Prerequisites: OpenCode installed, Node.js 18+.
Install the framework
npx @jimzandueta/oowl install
The walkthrough asks where to install and which model profile to use,
then copies the framework into .opencode/.
Open OpenCode
opencode
Launch from your project root. OpenCode picks up the config and agents from .opencode/.
Talk to dispatcher
You: "Add a login page with email/password and Google OAuth."
Dispatcher → Architect → [you approve design]
→ Planner → Plan-reviewer → [you approve plan]

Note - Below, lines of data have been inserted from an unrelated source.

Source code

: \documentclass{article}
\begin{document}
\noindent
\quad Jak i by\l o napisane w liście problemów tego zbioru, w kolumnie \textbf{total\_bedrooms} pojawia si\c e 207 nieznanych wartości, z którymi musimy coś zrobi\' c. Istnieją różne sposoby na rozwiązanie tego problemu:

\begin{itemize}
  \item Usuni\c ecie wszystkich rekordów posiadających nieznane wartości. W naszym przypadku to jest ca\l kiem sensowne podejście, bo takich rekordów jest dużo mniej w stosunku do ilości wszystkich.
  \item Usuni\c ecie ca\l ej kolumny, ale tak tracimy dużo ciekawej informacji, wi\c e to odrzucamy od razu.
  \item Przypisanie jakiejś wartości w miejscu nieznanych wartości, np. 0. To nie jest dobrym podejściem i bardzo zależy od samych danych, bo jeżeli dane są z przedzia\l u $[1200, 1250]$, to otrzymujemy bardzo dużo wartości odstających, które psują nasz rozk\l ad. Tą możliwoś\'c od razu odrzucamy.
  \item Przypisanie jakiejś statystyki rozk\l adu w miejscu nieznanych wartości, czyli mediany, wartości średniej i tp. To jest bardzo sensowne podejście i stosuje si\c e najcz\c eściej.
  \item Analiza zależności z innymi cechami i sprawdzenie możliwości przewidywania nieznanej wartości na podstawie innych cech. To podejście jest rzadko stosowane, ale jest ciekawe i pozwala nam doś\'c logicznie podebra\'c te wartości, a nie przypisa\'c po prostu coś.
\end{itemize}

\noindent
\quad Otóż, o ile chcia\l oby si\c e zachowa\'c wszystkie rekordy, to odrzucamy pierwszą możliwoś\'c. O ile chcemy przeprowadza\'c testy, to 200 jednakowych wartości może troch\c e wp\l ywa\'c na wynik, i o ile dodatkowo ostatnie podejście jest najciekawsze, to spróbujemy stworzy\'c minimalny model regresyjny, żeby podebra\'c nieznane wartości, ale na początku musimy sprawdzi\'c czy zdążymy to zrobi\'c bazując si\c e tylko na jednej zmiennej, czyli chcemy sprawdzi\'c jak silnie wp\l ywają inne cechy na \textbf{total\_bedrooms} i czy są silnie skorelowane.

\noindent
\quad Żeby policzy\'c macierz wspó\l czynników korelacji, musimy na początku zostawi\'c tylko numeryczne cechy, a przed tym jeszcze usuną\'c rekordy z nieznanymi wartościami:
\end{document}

→ Builder schedules → agents implement
→ Reviewer → [merge to main?]
Commands
| Command | What it does |
|---|---|
oowl install | Install the framework (interactive walkthrough) |
oowl init | Configure Optional skills per project |
oowl profile | Switch model profiles interactively |
oowl profile <name> | Switch directly: free, low, balanced, high, custom |
oowl update | Update framework files with conflict detection |
oowl --version | Print version |
npm install -g @jimzandueta/oowl to drop the npx prefix.
What you get
The full feature list at a glance: file locks, approval gates, persistent artifacts, 23 agents, model profiles, and more.
| Feature | Details |
|---|---|
| File locks | Each task declares exactly which files it touches. No more agents editing files they shouldn't. |
| Approval gates | You see the design and the implementation plan before anyone writes code. |
| Persistent artifacts | Design, plan, and review live in docs/specs/. Close the chat, they're still there. |
| Mandatory verification | Agents run tests, type checks, or lint before reporting complete. |
| Agent skill customization | oowl init recommends community skills tuned to your project and writes them into each agent's config. |
| 23 agents & slash commands | Orchestrators, artifact owners, implementers, reviewers, escalation, and bounded workers. |
| Git branch management | Dispatcher creates feature branches before design and handles merge after review. |
| Switchable profiles | low default, balanced, high, free, custom (from your connected models). |
| Sensitive-area safeguards | Auth, IAM, payments, PII, secrets, production config require explicit approval. |
How it works
The full workflow from request to design to implementation to review. Read this to understand what oowl actually does — every other section references it.
Artifacts
Every substantial feature produces files under docs/specs/<feature>/:
docs/specs/login-page/
├── design.md # architect: approach, tradeoffs, risks
├── ui-spec.md # designer: layout, interactions (if UI involved)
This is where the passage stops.